In testing the sleds turned out to be significantly faster at 7950 even though the seat of the pants dyno felt like it was stuck in 3rd gear. This was all prior to Brad putting the 800 PRO with the power addiction head on a dyno so at that point it was only field testing and some educated theory. Now they have the dyno report and it supports what we've experienced on the stock motor/exhaust/timing with this head. The power drops off pretty significantly right at 8100.
A lot of clutch kits are allowing the PRO to even RPM higher under limited load (like a groomed trail) and then fade back to a holding R in heavy snow. That was even slower yet when we set them up in that fashion. That is typical of the stock high alt ap for Polaris. Most stock sleds will see 8200 and sometimes more with no load but in deep or heavier snow then they settle down into 8100ish. If you test sheave temps you'll see that is a hotter running clutch package then a sled that can pull to and then hold steady 7950-8050.
It would be interesting to see if you can even throw a bit more tip to your system and knock that finish R down 100 but still get the same pull and have it hold. If so you are there. The real telling part with these clutch kits seem to be if you can get consistent results in net R"s without load fade. If you get a lot of fade with your setup that simply equaled heat as well as a slower responding vehicle. It also seems to handicap your backshift. You can test this by racing heads up with a test sled full tilt for 5 seconds and then both sleds completely let out for 3 seconds...then hammer down again. You'll see the pull of a good setup come back much more aggressively while the other setup takes a longer duration to start pulling back to full RPM. It's very difficult to scientifically test (so we don't ever report distances or lengths) but it's there and the results and benefits of performance for mtn riding are telling. Thanks for your report.

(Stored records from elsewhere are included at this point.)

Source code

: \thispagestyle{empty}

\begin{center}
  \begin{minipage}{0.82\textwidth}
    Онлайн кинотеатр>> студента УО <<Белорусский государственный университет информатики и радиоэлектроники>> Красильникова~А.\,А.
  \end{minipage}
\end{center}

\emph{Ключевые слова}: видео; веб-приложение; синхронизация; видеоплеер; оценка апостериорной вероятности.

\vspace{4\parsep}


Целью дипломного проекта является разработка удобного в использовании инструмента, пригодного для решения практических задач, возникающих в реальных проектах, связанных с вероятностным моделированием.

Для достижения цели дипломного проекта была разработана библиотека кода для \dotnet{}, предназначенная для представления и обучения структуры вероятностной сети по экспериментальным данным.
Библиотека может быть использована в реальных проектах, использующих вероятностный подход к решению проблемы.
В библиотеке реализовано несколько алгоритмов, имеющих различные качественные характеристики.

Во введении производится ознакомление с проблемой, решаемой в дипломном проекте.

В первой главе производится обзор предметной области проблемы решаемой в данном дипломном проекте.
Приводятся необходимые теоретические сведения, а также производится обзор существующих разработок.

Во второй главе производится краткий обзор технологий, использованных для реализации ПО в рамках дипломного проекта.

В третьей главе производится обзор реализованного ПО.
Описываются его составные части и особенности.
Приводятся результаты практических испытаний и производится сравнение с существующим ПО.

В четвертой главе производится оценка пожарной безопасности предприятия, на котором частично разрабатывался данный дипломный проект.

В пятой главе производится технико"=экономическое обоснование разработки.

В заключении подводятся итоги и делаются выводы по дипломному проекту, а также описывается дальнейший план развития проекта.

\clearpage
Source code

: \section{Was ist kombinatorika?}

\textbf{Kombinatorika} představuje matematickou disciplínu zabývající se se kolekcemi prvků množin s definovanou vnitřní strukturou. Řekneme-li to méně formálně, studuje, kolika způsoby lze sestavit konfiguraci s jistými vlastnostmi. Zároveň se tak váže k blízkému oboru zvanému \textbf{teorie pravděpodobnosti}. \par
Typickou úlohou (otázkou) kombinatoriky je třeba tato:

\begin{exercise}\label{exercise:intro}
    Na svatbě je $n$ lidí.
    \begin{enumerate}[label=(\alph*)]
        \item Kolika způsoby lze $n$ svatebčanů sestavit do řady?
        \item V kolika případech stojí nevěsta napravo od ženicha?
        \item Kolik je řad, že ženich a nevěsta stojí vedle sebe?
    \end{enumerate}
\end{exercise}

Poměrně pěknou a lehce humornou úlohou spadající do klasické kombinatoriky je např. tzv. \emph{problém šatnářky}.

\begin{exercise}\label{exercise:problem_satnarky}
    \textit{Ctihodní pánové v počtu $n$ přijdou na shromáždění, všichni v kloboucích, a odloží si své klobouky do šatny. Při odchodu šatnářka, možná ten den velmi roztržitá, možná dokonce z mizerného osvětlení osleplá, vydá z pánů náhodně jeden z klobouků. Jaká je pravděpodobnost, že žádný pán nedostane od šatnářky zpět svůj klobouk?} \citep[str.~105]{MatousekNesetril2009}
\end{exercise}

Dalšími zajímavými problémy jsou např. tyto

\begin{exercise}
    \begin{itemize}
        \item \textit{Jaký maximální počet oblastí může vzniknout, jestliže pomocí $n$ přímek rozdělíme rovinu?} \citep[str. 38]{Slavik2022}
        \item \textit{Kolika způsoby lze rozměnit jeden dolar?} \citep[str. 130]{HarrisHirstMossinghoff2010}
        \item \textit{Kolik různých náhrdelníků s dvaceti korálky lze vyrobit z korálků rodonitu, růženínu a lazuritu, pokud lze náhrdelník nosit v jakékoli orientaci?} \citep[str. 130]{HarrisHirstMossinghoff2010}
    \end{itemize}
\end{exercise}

Ummmm....Don't usually have to turn out....Haha just kidding, On steep n deep pulls this past month in the cascades with snow over the windshield, I would be right at 46-47mph track speed and about 8000 on the tach at around 5-6000' elevation, in less than 1.5 ft and firmer snow I am 8100-8150 on tach and 1-2mph faster on track speed unless snow is really wet. These readings are all off looking at tach, I have not done the recorder yet because once set in on the climb the guage was holding these numbers spot on and not jumping around so have not felt the need to run the recorder. I say I'm gonna every ride but end up not doing it. These numbers are the same from my buddies pro that is set up virtually the same, the only differance is I have a cut track and he doesn't, but I also out weigh him by almost a hundred pounds yet I can go everywhere he can, he keeps threatining to cut his track also to gain the advantage again. I keep waiting to pick him up one of these mornings and see a 174-3'" on his, I'm sure that is why he hasn't cut his so he can sale the track.So what kind of track speeds were you guys pulling in the steep and deep with the MDS weights. Snow varies a little but what did the tack say on a vertical climb right before turnout. Thanks
Went up yesterday with 100/340 spring, stock gears back in and solid button head screw with washer in tip (67.4?).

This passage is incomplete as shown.